Assignment:
Output the lines of the records exactly, from the first through the one containing "## Scaling Considerations". Omit all pictures.

━━━━━━━━━━

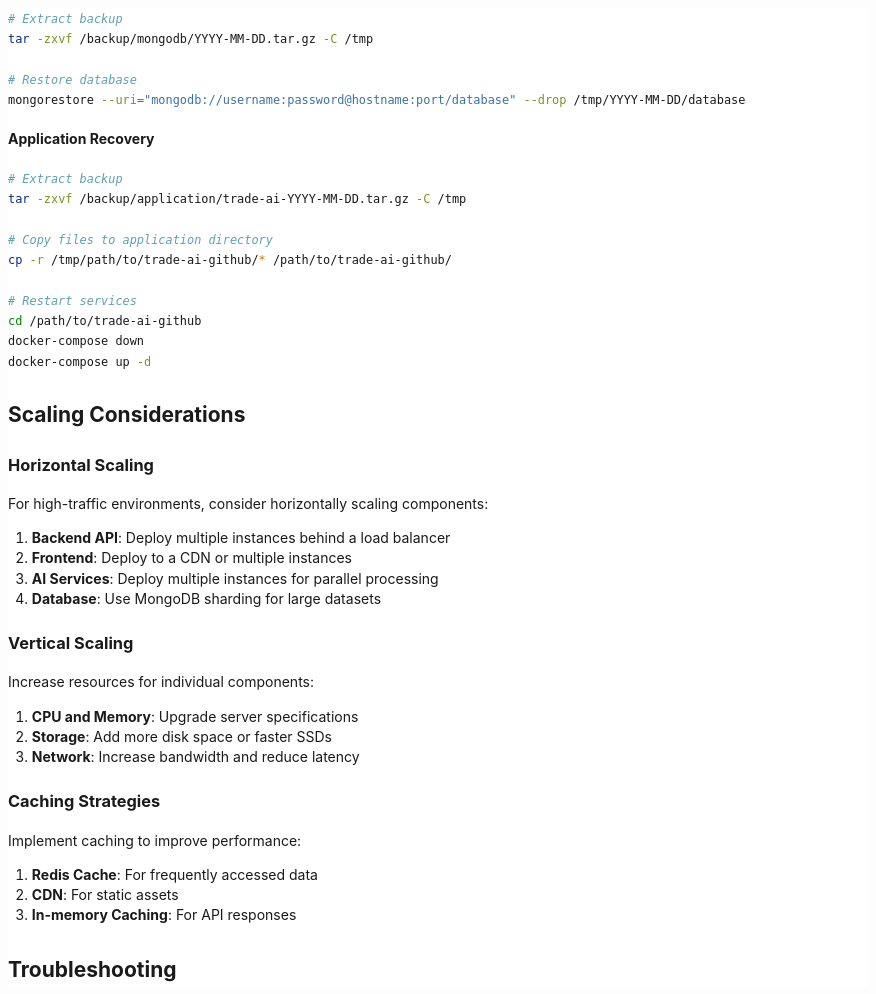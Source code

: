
 ```bash
# Extract backup
tar -zxvf /backup/mongodb/YYYY-MM-DD.tar.gz -C /tmp

# Restore database
mongorestore --uri="mongodb://username:password@hostname:port/database" --drop /tmp/YYYY-MM-DD/database
```

#### Application Recovery

```bash
# Extract backup
tar -zxvf /backup/application/trade-ai-YYYY-MM-DD.tar.gz -C /tmp

# Copy files to application directory
cp -r /tmp/path/to/trade-ai-github/* /path/to/trade-ai-github/

# Restart services
cd /path/to/trade-ai-github
docker-compose down
docker-compose up -d
```

## Scaling Considerations

### Horizontal Scaling

For high-traffic environments, consider horizontally scaling components:

1. **Backend API**: Deploy multiple instances behind a load balancer
2. **Frontend**: Deploy to a CDN or multiple instances
3. **AI Services**: Deploy multiple instances for parallel processing
4. **Database**: Use MongoDB sharding for large datasets

### Vertical Scaling

Increase resources for individual components:

1. **CPU and Memory**: Upgrade server specifications
2. **Storage**: Add more disk space or faster SSDs
3. **Network**: Increase bandwidth and reduce latency

### Caching Strategies

Implement caching to improve performance:

1. **Redis Cache**: For frequently accessed data
2. **CDN**: For static assets
3. **In-memory Caching**: For API responses

## Troubleshooting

━━━━━━━━━━

Response box:
Source code

:
 ```bash
# Extract backup
tar -zxvf /backup/mongodb/YYYY-MM-DD.tar.gz -C /tmp

# Restore database
mongorestore --uri="mongodb://username:password@hostname:port/database" --drop /tmp/YYYY-MM-DD/database
```

#### Application Recovery

```bash
# Extract backup
tar -zxvf /backup/application/trade-ai-YYYY-MM-DD.tar.gz -C /tmp

# Copy files to application directory
cp -r /tmp/path/to/trade-ai-github/* /path/to/trade-ai-github/

# Restart services
cd /path/to/trade-ai-github
docker-compose down
docker-compose up -d
```

## Scaling Considerations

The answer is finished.